To figure out how the atoms are connected in an unknown molecule, chemists have a suite of spectroscopic techniques at their disposal. But those techniques aren’t always well suited to proteins and other large, complicated biomolecules. Whereas the spectrum of a small molecule might consist of a few discrete, informative peaks, a typical biomolecular spectrum is an impenetrable forest of overlapping spectral lines that are nearly impossible to interpret.

Decades ago, NMR spectroscopists realized that they could obtain more informative spectra by plotting the spectral signal as a function of two frequency variables rather than one. The expansion to two dimensions not only makes the peaks easier to resolve by spreading them over a larger space, it yields information not present in a one-dimensional spectrum—for example, the off-diagonal peaks can represent signals from nearby parts of the molecule. Well-designed 2D NMR experiments can resolve the structures of full proteins (see Physics Today, October 2016, page 19).

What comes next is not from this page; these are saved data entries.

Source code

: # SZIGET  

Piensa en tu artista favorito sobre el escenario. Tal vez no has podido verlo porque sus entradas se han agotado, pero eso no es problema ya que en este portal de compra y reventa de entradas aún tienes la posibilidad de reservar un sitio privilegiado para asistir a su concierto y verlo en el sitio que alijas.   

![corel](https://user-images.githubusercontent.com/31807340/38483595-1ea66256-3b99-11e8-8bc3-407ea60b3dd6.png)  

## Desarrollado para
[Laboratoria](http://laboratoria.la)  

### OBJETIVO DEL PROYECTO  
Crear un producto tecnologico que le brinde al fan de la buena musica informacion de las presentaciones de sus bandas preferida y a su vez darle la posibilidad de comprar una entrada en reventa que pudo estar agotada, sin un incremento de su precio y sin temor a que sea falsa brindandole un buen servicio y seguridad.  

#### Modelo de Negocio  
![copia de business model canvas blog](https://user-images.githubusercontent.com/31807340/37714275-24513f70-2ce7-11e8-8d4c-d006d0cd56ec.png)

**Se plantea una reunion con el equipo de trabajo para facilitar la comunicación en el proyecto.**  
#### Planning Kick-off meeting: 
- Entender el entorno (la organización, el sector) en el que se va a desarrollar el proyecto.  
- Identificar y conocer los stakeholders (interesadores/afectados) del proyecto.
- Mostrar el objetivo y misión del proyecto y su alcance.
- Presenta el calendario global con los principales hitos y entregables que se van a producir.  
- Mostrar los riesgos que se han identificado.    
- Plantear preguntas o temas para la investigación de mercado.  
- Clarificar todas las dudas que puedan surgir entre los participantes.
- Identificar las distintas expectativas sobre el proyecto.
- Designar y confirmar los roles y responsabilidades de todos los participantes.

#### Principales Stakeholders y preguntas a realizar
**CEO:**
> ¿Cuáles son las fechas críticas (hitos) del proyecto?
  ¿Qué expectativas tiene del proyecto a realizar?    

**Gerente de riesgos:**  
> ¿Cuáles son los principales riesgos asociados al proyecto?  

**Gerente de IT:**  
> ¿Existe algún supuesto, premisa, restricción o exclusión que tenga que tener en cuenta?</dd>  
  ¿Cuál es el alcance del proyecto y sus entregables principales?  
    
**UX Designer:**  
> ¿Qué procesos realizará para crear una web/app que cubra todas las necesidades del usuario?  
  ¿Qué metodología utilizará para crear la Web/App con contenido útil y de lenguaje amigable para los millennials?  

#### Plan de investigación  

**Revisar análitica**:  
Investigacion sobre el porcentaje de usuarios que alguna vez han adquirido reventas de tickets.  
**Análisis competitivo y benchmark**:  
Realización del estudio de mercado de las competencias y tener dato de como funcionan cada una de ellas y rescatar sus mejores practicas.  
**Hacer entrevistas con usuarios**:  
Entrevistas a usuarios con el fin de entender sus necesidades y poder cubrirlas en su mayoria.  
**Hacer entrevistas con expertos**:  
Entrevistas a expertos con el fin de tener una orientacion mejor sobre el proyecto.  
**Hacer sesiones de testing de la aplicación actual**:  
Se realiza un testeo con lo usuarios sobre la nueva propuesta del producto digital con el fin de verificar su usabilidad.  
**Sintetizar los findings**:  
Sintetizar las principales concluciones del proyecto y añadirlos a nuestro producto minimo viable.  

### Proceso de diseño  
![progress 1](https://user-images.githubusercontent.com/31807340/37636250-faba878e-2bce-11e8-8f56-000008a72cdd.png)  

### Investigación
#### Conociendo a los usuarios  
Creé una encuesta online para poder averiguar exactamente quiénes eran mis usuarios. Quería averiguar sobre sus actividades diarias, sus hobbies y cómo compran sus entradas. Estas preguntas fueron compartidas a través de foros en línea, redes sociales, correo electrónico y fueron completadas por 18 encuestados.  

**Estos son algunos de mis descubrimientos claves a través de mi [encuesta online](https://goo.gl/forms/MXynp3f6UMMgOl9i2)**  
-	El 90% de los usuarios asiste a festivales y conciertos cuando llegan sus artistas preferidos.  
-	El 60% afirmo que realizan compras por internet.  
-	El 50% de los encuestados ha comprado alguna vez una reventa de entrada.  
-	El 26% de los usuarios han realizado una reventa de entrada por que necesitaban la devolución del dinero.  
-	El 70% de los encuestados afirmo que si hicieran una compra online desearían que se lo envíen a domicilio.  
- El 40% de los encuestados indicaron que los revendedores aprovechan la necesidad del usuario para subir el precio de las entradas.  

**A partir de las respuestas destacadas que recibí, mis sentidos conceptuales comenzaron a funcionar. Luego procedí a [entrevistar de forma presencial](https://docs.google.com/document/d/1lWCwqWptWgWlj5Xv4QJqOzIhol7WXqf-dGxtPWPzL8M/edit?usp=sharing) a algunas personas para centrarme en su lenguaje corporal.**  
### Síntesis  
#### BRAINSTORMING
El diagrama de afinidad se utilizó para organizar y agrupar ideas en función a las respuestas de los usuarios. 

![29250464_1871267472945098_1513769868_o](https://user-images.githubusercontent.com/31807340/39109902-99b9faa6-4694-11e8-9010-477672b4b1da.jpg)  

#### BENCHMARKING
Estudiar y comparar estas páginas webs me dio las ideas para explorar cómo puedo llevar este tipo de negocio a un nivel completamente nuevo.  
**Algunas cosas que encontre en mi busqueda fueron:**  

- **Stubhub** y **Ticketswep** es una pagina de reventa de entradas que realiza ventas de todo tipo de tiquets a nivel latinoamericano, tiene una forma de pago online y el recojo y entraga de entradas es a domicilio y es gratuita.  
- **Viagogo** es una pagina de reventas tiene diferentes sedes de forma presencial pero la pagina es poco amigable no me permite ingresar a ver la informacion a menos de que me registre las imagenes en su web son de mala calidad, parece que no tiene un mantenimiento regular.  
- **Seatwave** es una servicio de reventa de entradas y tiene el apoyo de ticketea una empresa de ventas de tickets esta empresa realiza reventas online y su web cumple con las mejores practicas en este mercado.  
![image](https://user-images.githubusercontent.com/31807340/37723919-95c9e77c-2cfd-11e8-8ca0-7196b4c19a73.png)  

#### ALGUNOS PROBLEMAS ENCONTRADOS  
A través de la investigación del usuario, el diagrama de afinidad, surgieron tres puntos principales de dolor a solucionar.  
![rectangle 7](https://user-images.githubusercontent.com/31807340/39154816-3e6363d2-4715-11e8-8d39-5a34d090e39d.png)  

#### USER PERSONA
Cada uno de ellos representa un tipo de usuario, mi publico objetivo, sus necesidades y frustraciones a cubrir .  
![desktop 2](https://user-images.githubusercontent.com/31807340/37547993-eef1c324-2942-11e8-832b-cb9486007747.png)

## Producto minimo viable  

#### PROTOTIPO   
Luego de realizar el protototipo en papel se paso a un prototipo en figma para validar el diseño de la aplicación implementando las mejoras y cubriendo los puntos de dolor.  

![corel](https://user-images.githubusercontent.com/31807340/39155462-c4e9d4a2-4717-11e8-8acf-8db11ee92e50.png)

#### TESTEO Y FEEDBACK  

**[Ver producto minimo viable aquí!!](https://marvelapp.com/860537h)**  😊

Now Marina Edelson-Averbukh of Imperial College London and her colleagues have turned the 2D approach to a different analytical method: mass spectrometry. To take a mass spectrum, researchers ionize a sample of identical molecules and send them through an electric or magnetic field to measure their mass-to-charge ratio. The ionized molecules can be broken into fragments, whose masses then also show up in the mass spectrum and reveal bits of information about the molecular structure. For example, a peak at the mass of a carbon atom plus three hydrogen atoms is good evidence that those atoms were bound together in the original molecule. But the larger and more complicated the molecule, the less useful such insights become.